Tens of thousands of fish suddenly die in a river near Mandurah, Australia
THE sudden deaths of tens of thousands of fish have sparked environmental and health fears around the Murray River near Mandurah.
The Department of Water started running tests last week after reports of fish washing up between the Pinjarra Road bridge and the river mouth.
Bream, mulloway and whiting were some of the prized species identified among the dead in North and South Yunderup.
The Department released a statement on Wednesday last week advising the public against eating or handling fish from the lower reaches of the river.
The next statement came a week later, when DOW scientist Dr Tim Storer said the kill was likely caused by low dissolved oxygen levels.
Recfishwest chief executive Andrew Rowland said residents and fishers were frustrated about the gap in communication between statements.
While he had no issue with the explanation for the fish kill, Mr Rowland said the government’s response could have been better.
He voiced similar concerns in late 2015 during a Fisheries-led response to a fish kill in Cockburn Sound.
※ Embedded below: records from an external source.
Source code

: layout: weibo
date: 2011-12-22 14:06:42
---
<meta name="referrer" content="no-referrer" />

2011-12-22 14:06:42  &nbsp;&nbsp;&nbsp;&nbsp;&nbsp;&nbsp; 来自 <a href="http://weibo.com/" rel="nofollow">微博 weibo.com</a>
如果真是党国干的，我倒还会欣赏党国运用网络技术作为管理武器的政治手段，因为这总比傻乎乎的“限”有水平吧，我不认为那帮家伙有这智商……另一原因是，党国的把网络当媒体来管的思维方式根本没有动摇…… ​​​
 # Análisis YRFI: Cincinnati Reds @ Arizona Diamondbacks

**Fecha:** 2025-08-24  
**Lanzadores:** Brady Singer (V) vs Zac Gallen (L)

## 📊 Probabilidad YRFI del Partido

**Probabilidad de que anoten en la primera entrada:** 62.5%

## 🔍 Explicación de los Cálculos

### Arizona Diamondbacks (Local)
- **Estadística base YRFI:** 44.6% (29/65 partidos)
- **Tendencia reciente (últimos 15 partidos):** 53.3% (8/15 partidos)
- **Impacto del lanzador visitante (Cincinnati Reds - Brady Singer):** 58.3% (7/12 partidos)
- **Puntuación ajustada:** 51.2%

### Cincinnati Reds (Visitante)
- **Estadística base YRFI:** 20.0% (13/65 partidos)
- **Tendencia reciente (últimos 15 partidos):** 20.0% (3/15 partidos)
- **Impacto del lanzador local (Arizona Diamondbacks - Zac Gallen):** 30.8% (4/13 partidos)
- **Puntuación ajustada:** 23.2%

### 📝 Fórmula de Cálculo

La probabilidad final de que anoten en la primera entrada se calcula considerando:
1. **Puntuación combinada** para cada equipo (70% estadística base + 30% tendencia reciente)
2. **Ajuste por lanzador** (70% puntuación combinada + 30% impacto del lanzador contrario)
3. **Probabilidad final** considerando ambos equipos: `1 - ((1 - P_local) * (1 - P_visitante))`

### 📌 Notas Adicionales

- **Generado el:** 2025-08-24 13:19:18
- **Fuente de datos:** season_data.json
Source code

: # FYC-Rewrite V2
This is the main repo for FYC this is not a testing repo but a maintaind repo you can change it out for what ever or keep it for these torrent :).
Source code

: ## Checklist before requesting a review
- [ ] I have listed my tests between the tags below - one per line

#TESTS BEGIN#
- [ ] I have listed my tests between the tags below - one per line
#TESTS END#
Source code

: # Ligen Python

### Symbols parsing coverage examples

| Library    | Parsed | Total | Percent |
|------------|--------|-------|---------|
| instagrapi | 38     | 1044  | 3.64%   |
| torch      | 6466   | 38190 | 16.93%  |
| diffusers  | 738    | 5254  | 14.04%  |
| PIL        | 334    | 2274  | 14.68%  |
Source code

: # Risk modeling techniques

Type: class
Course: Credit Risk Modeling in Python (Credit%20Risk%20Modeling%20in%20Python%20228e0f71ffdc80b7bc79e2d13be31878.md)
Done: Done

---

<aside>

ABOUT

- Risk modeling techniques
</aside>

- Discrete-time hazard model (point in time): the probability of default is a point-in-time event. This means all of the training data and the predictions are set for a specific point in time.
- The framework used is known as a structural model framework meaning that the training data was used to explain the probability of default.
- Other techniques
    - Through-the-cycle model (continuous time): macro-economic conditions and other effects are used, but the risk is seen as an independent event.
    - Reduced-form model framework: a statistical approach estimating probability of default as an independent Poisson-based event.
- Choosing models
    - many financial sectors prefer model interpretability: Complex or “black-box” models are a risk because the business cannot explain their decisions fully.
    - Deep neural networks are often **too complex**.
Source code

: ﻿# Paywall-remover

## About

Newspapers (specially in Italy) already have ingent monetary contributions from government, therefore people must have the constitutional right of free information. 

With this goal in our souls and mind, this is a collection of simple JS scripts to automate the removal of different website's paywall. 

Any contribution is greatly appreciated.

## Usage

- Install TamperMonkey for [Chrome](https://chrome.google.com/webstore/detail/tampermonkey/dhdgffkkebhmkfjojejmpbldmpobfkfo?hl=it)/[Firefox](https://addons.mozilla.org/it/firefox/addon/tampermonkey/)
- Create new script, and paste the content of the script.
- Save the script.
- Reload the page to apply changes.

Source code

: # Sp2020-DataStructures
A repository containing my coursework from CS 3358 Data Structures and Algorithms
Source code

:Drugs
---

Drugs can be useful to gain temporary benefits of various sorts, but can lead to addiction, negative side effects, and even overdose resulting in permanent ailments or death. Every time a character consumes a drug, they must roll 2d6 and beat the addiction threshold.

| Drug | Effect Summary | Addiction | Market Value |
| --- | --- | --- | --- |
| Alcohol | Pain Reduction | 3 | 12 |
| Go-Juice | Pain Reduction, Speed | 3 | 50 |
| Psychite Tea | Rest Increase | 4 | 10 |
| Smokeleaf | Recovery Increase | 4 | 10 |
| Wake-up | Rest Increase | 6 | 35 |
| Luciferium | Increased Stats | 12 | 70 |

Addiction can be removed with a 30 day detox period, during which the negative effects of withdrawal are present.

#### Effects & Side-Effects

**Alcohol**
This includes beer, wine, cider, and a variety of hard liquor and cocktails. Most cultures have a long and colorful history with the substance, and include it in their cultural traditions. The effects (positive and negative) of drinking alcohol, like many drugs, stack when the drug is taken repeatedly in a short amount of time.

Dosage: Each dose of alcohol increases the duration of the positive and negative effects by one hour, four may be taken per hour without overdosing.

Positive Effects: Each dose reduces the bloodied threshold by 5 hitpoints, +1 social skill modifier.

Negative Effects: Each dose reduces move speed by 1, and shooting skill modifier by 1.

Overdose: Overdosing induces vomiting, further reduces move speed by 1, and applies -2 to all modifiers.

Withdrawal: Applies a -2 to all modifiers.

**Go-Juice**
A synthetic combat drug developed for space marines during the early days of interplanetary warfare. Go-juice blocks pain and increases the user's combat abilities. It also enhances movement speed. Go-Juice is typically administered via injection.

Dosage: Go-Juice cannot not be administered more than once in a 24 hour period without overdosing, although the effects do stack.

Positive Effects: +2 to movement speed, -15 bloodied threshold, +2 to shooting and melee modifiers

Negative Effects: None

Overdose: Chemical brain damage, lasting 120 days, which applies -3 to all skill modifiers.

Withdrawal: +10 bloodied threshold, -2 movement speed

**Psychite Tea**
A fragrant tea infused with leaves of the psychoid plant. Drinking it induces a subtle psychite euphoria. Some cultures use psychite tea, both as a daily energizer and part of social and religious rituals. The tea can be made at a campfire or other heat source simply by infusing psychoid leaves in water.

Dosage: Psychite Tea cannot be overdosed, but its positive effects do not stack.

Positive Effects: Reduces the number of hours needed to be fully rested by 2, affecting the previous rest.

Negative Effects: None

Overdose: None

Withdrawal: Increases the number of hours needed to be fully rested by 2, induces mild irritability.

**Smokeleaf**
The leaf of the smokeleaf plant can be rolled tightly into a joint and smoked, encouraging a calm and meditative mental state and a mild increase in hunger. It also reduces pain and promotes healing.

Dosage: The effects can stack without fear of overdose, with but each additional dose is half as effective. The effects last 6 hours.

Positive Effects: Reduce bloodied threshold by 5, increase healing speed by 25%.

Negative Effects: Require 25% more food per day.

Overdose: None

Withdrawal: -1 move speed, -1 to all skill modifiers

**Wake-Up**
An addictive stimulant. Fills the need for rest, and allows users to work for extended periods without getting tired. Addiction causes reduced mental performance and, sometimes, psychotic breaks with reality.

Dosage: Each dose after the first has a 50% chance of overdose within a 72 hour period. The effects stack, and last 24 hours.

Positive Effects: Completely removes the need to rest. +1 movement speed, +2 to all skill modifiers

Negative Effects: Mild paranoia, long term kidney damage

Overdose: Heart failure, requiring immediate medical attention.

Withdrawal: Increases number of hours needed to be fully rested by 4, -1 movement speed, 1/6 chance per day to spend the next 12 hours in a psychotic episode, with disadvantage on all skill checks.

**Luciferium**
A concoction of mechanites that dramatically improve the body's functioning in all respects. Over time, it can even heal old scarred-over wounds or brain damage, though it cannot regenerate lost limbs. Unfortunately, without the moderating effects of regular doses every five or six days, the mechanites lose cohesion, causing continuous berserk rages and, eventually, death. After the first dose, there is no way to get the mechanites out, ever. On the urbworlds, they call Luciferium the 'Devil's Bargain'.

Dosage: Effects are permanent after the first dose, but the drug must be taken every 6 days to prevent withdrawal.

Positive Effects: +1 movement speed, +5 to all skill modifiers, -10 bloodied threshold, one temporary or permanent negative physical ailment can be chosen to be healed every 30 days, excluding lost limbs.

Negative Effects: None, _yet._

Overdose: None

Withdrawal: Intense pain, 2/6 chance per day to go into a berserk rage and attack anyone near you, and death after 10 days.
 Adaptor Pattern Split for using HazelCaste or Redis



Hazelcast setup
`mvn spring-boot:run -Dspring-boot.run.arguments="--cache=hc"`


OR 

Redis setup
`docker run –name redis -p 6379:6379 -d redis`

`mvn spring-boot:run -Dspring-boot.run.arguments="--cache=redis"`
However a DOW spokeswoman said it was important to have the right information before going public.
“We understand that people are passionate about the local environment and keen to know as much as possible, as quickly as possible,” she said.
The Shire of Murray has been running the clean-up operation this week.
North Yunderup woman Kylie Dols said there was still a foul smell and a slick on the water.
The keen fisher and paddler said she had tears in her eyes on Sunday when she saw the riverbanks covered in dead fish.
“One thing that worries me is the chance of the bird life eating them. We have an amazing array of water birds here,” Mrs Dols said.